Ce n’est que deux ans plus tard qu’il nous fût possible, grâce à l’enthousiasme de notre jeune secrétaire de rédaction, Robert Laplante, aujourd’hui directeur de l’Action Nationale, de lancer le 21 octobre 1976, à la Brasserie Le Gobelet, un premier numéro d’une centaine de pages où des poèmes de Giguère et Godin encadraient un dossier sur Tricofil, importante expérience autogestionnaire des ouvriers de St.-Jérôme. Au cours des années, alors qu’augmentait son nombre de pages, l’influence de la revue commença à se faire sentir grâce surtout au «mouvement autogestionnaire québécois» qu’elle anima et à l’organisation de nombreux colloques, en collaboration avec le Département de sociologie de l’Université de Montréal. Un grand nombre de rédacteurs nous rejoignirent dont, depuis plus de vingt ans, Raymonde Savard et André Thibault.
Même si nous n’avons jamais dépassé une diffusion de 800 exemplaires, nous avons quand-même pu compter sur la collaboration de plusieurs intellectuels engagés, de militants d’organisations communautaires et de créateurs en art et en littérature.
Pourtant, malgré nos efforts, nous avons perdu graduellement l’appui des «pairs» qui contrôlent les organismes subventionnaires, de plus en plus attirés par les mirages du multiculturalisme et de la postmodernité au détriment d’un réflexion en profondeur sur notre identité collective et notre imaginaire. Après quelques années de restrictions et de résistance, il nous a donc fallu nous résigner à abandonner notre version papier au profit de l’électronique.
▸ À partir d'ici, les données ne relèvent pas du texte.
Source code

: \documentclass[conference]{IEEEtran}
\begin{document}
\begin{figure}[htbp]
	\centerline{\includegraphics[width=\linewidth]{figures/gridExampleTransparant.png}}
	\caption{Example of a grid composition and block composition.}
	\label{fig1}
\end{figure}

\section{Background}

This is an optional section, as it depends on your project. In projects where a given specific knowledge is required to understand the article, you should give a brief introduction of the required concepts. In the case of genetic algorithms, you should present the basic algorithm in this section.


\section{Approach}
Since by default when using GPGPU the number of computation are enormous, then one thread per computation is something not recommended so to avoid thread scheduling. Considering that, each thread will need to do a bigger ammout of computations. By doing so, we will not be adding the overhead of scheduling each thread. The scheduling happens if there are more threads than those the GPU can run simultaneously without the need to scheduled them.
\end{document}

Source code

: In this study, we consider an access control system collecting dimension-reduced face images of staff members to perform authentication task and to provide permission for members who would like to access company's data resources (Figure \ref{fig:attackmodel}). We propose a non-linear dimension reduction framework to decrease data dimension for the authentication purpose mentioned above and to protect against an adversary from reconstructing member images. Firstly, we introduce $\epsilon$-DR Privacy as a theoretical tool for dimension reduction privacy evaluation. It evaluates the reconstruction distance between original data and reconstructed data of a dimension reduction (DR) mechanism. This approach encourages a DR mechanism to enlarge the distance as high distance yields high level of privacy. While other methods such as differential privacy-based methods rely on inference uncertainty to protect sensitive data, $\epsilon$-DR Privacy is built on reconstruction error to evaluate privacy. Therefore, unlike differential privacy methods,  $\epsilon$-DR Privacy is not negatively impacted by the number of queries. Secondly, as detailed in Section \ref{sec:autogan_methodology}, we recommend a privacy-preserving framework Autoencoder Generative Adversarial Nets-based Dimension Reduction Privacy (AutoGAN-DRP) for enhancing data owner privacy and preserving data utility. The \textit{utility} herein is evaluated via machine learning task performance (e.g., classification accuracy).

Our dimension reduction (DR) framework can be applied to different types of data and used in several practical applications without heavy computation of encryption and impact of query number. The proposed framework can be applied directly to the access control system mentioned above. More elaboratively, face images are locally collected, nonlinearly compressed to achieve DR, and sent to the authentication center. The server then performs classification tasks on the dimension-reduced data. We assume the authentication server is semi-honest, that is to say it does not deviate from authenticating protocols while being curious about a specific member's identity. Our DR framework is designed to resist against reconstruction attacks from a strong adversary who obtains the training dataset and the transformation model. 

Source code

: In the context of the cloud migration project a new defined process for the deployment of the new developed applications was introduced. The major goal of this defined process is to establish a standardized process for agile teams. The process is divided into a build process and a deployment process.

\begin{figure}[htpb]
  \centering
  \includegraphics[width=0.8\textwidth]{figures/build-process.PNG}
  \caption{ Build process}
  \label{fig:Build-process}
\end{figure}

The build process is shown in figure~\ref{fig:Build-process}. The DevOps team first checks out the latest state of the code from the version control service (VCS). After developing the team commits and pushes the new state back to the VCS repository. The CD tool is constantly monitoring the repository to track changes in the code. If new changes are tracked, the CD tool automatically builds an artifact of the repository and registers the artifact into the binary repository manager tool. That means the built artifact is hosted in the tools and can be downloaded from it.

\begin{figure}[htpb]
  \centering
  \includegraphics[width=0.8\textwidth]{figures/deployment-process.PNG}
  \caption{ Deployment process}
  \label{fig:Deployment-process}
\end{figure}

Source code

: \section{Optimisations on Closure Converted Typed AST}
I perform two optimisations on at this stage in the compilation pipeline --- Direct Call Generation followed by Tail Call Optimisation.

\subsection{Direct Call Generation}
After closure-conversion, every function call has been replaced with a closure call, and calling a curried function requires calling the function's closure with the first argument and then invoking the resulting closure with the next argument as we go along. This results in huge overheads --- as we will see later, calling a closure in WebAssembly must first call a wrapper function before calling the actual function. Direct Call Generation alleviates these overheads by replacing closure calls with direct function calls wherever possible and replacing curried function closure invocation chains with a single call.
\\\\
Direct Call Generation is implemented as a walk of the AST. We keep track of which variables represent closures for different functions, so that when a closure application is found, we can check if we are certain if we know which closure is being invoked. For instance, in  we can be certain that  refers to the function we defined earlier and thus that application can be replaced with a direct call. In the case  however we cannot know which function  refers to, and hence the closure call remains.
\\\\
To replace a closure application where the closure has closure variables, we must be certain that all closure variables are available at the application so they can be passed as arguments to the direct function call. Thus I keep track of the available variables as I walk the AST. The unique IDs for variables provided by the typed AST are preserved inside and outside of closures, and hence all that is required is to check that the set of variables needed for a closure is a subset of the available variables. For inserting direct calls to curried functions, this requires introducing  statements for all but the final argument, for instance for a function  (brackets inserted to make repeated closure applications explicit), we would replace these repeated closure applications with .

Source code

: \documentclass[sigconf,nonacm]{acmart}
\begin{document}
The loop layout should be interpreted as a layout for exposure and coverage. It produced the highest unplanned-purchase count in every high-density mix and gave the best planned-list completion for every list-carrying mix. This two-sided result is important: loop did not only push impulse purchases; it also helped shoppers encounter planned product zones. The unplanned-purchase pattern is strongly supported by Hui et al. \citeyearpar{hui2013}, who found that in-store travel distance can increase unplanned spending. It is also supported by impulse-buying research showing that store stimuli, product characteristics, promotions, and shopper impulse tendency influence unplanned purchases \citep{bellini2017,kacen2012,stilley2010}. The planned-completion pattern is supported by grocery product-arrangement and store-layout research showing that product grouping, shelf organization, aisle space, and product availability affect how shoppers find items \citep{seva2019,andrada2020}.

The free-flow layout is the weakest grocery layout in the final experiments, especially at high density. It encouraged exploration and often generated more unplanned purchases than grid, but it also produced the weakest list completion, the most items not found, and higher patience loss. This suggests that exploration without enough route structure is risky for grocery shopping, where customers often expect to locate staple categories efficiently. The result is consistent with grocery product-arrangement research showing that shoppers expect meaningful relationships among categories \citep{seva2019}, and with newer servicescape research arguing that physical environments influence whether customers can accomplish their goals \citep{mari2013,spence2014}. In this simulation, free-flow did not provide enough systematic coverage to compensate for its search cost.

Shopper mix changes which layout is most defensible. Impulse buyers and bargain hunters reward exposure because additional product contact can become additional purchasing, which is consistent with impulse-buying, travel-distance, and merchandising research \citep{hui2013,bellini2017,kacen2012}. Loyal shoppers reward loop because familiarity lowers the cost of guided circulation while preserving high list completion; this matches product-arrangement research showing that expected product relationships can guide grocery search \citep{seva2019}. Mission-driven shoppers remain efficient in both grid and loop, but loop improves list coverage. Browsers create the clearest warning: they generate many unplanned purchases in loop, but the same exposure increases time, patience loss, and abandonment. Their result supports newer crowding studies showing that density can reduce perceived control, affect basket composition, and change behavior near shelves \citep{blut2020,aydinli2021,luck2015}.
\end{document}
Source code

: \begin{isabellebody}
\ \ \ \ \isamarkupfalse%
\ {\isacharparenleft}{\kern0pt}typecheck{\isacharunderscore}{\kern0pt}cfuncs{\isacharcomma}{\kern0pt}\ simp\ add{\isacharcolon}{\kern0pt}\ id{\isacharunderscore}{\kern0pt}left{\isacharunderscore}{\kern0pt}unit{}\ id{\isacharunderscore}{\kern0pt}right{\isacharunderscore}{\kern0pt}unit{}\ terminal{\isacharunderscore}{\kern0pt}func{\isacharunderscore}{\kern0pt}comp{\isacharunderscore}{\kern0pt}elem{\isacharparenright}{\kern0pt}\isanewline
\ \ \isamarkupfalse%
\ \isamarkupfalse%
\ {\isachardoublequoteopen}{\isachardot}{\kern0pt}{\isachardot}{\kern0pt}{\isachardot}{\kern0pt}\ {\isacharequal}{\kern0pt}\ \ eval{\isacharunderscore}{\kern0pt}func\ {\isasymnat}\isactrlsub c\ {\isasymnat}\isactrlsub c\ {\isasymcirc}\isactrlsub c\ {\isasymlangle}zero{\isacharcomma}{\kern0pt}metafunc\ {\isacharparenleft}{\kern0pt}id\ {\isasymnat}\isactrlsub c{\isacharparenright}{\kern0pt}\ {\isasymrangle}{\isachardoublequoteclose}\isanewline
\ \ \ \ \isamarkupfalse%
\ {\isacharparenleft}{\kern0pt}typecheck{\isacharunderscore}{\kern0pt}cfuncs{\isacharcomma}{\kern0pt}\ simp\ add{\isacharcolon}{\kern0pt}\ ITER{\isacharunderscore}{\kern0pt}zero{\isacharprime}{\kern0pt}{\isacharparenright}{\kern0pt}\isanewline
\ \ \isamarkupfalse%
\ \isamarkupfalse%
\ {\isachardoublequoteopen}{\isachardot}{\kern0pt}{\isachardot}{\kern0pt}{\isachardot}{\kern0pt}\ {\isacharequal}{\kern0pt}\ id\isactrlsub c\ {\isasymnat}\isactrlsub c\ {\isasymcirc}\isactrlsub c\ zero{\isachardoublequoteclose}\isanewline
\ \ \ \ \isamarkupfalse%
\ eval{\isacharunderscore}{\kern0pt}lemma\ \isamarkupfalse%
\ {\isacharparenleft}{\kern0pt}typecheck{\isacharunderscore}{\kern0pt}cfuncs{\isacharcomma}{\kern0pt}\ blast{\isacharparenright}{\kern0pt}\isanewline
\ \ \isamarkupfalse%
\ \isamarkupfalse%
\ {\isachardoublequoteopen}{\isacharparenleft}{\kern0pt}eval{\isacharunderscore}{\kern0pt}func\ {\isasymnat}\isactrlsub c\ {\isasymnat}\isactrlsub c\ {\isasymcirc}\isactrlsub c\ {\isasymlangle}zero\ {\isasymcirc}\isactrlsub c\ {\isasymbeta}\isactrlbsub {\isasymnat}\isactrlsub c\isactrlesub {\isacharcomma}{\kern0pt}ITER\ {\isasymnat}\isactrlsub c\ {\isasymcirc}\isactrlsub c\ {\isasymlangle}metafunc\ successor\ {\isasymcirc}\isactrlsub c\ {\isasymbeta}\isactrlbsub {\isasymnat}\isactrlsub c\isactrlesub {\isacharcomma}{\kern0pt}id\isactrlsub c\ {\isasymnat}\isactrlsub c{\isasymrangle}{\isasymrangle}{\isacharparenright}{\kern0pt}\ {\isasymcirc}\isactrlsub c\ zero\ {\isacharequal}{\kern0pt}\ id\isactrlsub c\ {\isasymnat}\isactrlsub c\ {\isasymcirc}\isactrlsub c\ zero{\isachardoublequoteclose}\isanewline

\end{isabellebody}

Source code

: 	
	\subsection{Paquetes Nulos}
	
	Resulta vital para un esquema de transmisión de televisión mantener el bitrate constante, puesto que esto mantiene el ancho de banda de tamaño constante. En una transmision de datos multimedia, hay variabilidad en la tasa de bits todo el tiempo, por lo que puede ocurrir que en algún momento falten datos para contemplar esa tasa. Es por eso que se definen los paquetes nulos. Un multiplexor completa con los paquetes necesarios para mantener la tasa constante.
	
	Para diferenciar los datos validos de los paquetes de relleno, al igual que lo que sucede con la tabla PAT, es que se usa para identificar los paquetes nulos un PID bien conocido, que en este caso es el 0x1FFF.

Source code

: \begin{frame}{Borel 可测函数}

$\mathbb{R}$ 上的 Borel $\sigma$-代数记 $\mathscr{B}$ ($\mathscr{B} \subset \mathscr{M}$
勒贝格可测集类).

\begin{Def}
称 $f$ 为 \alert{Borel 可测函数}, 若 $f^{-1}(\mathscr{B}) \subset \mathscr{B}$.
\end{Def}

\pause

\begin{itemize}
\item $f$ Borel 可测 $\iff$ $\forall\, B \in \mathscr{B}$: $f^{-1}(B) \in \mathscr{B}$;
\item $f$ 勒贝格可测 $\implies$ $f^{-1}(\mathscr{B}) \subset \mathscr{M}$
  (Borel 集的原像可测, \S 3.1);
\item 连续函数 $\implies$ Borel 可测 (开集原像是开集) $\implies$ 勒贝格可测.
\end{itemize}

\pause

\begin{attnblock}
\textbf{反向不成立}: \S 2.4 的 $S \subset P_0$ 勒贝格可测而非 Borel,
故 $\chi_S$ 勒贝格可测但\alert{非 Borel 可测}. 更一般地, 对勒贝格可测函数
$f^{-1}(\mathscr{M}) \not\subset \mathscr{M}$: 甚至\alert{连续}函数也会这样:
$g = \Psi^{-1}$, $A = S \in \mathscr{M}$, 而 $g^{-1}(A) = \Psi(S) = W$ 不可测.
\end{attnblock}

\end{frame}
Nous remercions nos lecteurs, nos lectrices et nos abonnés de nous avoir accompagnés jusqu’à maintenant et souhaitons que la majorité d’entre eux puissent continuer à nous lire. Nous espérons aussi retrouver dans notre nouvelle aventure ceux et celles qui, par leurs essais critiques, leurs expériences, leurs poèmes et leurs nouvelles nous ont permis d’aller plus loin.
Nous n’aurions pu survivre longtemps sans la contribution essentielle de Micheline Dussault qui, après Elise Lavoie, Suzanne Martin et Stéphane Kelly, s’occupe depuis dix-huit ans déjà de la révision des textes et de la gestion quotidienne de la revue, de façon bénévole la plupart du temps. Nous ne pourrons jamais assez la remercier.
Il est maintenant temps de passer la main à une équipe rajeunie, plus à l’aise dans la jungle de l’édition électronique et surtout à même d’élargir la réflexion du côté de l’altermondialisme et du mouvement des forums sociaux. Quant à moi, j’espère que Possibles continuera de soutenir toutes les formes de solidarité et d’autogestion susceptibles de fonder l’identité québécoise sur ce nouvel imaginaire, souhaité par un de nos inspirateurs, le philosophe Cornelius Castoriadis, où la rationalité économique et l’insignifiance culturelle n’occuperaient plus tout la place.